02 Aug 2017

Slanted Stixels: Representing San Francisco’s Steepest Streets (oral BMVC2017)

This post is about our recently accepted BMVC2017 paper (pdf, slides, poster) as oral presentation (and Best industrial paper award), I will try to summarize the ideas of our work.

In a few lines:

We propose a novel Stixel depth model (Slanted Stixels) that represents non-float roads better than previous methods but it is also slower. To keep it real-time, we also introduce an approximation that uses an over-segmentation of “Stixel Cuts” to speed up the algorithm maintaining similar performance, this trick can also be applied to previous dynamic programming Stixel methods.

Example results on real-world San Francisco data:

More details:

Motivation

The Stixel World has been successfully used for representing traffic scenes. It defines a compact medium-level representation of dense 3D disparity data obtained from stereo vision using rectangles (Stixels) as elements. These are classified either as ground-like planes, upright objects or sky, which are the geometric primitives found in man-made environments. This converts millions of disparity pixels to hundreds or thousands of Stixels. At the same time, most task-relevant scene structures, such as free space and obstacles, are adequately represented.

Our work yields an improved Stixel representation that accounts for non-flat roads, outperforming the original Stixel model in this context while keeping the same accuracy on flat road scenes.

The proposed approach: pixel-wise semantic and depth information serve as input to our Slanted Stixels, a compact semantic 3D scene representation that accurately handles arbitrary scenarios as e.g. San Francisco. The optional over-segmentation in the top-right yields significant speed gains nearly retaining the depth and semantic accuracy.

State of the art

Stixels were originally devised to represent the 3D scene as observed by stereoscopic or monocular imagery. Our proposal is based on Semantic Stixels: they use semantic cues in addition to depth to extract a Stixel representation. However, they are limited to flat road scenarios due to constant height assumption. In contrast, our proposal overcomes this drawback by incorporating a novel plane model together with effective priors on the plane parameters.

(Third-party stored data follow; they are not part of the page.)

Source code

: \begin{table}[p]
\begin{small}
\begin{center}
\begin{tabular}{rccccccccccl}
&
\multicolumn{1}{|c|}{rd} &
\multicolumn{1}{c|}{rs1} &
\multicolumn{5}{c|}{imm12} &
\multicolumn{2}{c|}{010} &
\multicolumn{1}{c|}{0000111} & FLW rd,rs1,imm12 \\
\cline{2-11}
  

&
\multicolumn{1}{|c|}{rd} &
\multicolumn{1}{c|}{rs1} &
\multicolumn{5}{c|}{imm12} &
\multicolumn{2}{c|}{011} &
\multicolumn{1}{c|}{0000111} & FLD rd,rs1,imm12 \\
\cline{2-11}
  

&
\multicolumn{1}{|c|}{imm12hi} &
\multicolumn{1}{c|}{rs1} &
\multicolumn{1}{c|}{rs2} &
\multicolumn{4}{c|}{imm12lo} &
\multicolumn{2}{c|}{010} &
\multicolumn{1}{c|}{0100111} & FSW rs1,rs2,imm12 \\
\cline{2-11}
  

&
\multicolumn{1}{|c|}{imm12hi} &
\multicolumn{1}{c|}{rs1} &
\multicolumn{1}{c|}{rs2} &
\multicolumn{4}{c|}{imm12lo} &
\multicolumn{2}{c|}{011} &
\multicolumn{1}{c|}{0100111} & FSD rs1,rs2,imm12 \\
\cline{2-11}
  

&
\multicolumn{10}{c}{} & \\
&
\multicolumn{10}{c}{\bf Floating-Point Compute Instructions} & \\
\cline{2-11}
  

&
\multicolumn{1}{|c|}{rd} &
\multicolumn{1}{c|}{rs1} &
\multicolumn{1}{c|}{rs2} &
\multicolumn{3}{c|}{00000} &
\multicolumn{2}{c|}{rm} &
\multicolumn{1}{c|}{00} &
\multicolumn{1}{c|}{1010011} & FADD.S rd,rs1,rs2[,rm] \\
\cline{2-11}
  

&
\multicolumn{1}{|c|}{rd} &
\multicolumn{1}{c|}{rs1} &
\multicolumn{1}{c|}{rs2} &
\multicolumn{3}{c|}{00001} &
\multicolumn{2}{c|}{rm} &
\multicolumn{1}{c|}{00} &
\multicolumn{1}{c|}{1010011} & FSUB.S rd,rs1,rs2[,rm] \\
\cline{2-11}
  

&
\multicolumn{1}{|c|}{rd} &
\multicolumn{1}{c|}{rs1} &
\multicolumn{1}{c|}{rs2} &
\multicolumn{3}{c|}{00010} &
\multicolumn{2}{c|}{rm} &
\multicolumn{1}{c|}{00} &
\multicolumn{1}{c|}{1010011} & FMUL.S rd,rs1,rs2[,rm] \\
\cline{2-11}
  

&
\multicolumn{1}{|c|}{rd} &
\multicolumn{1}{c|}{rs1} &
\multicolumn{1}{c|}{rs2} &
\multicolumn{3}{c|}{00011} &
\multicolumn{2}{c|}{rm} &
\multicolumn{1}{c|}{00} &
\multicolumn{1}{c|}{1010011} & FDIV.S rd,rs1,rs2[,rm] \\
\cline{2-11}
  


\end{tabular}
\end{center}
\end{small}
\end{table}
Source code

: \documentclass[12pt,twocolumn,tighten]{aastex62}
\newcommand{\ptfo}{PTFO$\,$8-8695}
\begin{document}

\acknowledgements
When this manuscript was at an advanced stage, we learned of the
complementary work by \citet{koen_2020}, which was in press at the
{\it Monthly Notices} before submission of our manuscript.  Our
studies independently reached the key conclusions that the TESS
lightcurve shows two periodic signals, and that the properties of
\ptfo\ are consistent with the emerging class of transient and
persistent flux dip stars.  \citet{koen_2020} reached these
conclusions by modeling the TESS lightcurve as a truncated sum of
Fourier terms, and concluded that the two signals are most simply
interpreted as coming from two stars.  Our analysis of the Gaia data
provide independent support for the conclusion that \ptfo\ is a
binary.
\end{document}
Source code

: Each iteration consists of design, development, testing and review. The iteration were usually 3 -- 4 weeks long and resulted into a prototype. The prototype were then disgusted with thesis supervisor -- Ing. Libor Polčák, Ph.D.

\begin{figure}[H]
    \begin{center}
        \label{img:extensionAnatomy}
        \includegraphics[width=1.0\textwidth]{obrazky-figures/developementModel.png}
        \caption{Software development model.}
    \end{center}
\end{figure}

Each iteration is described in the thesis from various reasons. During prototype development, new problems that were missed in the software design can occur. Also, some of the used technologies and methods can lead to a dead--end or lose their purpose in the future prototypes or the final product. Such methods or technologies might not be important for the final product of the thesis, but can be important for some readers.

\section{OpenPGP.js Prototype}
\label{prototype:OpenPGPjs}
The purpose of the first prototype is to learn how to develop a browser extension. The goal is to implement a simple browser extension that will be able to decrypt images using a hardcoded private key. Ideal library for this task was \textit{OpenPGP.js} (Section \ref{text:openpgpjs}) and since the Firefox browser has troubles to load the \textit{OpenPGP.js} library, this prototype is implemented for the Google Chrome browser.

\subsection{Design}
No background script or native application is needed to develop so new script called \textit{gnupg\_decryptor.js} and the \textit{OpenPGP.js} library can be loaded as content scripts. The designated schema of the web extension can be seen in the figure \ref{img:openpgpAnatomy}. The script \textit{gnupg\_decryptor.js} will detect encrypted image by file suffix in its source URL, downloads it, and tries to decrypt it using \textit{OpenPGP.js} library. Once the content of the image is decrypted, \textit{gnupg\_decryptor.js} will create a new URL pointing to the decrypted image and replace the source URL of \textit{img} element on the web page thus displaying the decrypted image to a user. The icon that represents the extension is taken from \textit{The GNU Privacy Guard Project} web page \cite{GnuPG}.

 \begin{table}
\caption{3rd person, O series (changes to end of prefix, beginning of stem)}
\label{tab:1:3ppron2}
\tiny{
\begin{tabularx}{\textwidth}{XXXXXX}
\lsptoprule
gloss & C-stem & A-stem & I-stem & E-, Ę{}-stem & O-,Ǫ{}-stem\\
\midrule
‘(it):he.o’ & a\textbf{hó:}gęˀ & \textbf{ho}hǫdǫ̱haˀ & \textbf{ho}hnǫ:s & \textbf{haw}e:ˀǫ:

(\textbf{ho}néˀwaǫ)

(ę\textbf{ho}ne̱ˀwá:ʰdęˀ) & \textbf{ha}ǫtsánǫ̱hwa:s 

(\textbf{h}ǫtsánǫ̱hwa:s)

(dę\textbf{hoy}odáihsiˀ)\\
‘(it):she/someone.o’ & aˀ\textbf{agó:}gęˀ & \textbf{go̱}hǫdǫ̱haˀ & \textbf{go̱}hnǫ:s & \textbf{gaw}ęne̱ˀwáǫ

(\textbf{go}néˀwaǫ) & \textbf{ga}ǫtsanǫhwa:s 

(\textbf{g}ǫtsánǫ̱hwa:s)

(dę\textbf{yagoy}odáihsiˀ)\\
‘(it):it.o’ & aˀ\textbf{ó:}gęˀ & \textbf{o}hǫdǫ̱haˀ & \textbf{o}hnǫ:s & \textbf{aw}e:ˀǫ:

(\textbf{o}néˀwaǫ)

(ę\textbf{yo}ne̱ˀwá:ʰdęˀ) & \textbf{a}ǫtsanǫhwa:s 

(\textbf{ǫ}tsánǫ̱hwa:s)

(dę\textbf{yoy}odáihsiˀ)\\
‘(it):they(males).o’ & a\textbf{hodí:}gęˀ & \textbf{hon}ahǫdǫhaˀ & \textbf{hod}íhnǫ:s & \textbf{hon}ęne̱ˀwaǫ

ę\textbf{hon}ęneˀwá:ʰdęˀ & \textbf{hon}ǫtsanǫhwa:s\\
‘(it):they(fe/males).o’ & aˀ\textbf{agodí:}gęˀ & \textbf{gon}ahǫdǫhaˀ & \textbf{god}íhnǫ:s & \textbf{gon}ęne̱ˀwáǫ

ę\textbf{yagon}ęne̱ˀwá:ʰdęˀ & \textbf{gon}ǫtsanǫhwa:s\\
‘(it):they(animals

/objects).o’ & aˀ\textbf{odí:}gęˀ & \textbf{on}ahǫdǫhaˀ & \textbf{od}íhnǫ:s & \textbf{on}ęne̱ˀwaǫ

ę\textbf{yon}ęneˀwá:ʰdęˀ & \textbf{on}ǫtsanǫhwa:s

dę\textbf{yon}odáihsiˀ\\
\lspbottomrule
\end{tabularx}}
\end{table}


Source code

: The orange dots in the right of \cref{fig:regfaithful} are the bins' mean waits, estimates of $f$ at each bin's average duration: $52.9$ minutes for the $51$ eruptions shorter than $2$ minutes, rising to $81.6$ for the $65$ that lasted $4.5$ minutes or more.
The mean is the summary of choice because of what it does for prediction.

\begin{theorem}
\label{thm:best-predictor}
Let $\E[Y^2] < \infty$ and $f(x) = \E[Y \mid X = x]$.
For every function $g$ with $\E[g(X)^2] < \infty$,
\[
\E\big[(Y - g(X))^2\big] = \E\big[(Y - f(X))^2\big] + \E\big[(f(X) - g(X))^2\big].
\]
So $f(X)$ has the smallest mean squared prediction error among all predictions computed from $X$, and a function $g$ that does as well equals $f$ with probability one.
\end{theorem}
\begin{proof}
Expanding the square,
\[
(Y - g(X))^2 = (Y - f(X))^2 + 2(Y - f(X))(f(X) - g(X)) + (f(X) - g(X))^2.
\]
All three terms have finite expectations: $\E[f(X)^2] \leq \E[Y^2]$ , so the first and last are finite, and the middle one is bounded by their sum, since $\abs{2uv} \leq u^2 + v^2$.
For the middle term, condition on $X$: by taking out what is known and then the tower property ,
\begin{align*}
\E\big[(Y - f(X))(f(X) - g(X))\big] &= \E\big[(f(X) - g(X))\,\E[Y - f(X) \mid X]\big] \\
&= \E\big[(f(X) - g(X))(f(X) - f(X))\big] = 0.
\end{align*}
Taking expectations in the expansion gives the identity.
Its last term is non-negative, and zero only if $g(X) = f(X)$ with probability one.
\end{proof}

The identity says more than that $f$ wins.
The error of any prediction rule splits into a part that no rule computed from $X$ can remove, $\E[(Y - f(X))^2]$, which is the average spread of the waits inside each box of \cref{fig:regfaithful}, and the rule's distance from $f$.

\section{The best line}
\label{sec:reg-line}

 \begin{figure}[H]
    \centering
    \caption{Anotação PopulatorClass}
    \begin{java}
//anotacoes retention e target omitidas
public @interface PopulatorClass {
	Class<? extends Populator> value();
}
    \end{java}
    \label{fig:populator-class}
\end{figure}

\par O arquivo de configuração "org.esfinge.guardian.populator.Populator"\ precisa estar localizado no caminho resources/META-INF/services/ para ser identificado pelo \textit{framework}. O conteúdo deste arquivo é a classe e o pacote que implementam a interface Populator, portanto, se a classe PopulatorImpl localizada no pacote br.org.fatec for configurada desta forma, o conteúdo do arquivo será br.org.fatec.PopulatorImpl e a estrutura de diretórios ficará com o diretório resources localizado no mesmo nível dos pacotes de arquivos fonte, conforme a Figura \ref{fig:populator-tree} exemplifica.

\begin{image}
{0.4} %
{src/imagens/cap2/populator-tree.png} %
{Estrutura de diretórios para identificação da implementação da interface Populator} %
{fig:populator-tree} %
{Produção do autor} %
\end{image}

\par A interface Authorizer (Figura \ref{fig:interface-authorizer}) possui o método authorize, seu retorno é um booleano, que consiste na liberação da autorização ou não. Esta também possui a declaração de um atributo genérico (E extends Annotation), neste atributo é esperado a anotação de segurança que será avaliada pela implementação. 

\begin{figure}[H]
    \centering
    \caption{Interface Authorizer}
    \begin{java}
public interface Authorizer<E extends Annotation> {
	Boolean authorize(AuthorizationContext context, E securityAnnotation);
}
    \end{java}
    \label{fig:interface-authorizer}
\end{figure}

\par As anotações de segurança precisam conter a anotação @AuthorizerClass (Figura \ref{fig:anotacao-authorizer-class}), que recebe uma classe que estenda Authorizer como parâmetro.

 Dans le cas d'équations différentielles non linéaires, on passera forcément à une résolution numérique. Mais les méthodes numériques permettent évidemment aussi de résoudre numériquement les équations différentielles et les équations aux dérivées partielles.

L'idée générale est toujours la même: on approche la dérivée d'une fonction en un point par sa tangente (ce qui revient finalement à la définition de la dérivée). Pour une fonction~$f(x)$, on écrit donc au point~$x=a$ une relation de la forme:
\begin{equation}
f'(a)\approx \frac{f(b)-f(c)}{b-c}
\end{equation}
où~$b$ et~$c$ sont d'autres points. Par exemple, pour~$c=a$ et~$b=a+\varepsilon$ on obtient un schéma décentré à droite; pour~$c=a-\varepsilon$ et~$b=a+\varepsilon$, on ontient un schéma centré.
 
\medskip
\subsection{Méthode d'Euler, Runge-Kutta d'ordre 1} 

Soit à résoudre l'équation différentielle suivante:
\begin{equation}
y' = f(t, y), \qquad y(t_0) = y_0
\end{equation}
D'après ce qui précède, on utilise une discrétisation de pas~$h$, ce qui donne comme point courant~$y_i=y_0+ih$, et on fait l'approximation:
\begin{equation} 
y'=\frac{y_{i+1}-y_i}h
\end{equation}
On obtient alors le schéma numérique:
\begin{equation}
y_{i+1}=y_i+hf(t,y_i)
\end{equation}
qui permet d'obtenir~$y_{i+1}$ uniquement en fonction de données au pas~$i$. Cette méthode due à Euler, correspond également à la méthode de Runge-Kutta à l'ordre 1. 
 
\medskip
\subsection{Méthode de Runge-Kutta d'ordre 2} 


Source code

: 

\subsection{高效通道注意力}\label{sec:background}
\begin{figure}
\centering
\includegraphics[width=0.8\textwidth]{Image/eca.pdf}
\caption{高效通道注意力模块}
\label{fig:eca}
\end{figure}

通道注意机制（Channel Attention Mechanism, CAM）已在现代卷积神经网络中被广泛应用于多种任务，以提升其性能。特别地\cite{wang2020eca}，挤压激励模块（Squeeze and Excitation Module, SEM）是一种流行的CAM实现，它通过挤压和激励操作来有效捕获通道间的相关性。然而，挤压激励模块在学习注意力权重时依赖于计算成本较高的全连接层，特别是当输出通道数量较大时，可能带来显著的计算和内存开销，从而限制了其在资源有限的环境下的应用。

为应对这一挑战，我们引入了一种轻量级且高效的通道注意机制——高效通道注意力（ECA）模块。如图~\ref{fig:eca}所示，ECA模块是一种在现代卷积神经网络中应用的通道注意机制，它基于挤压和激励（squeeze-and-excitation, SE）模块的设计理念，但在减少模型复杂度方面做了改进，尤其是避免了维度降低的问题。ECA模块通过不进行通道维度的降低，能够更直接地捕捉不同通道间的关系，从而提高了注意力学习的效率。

Some methods model the scene with a single Stixel per column: they can be faster but provide an incomplete world model, e.g. they cannot represent a pedestrian and a building in the same column. There are also FPGA and GPU implementations running Stixels at real-time. In contrast, we propose a novel algorithmic approximation that is hardware agnostic. Accordingly, it could also benefit of the aforementioned approaches.

Brief Stixel model description

The Stixel world is a segmentation of image columns into stick-like super-pixels with class labels and a 3D planar depth model. This joint segmentation and labeling problem is carried out via optimization of the column-wise posterior distribution \(P(S: | M:)\) defined over a Stixel segmentation \(S:\) given all measurements \(M:\) from that particular image column. In the following, we drop the column indexes for ease of notation.

A Stixel column segmentation consists of an arbitrary number \(N\) of Stixels \(S_i\), each representing four random variables: the Stixel extent via bottom \(V_i^b\) and top \(V_i^t\) row, as well as it’s class \(C_i\) and depth model \(D_i\). Thereby, the number of Stixels itself is a random variable that is optimized jointly during inference.

Example of Stixel World estimation. Sky stixels are represented on blue, object stixels are represented on green-to-red (read= close, green= far), and ground stixels are transparent.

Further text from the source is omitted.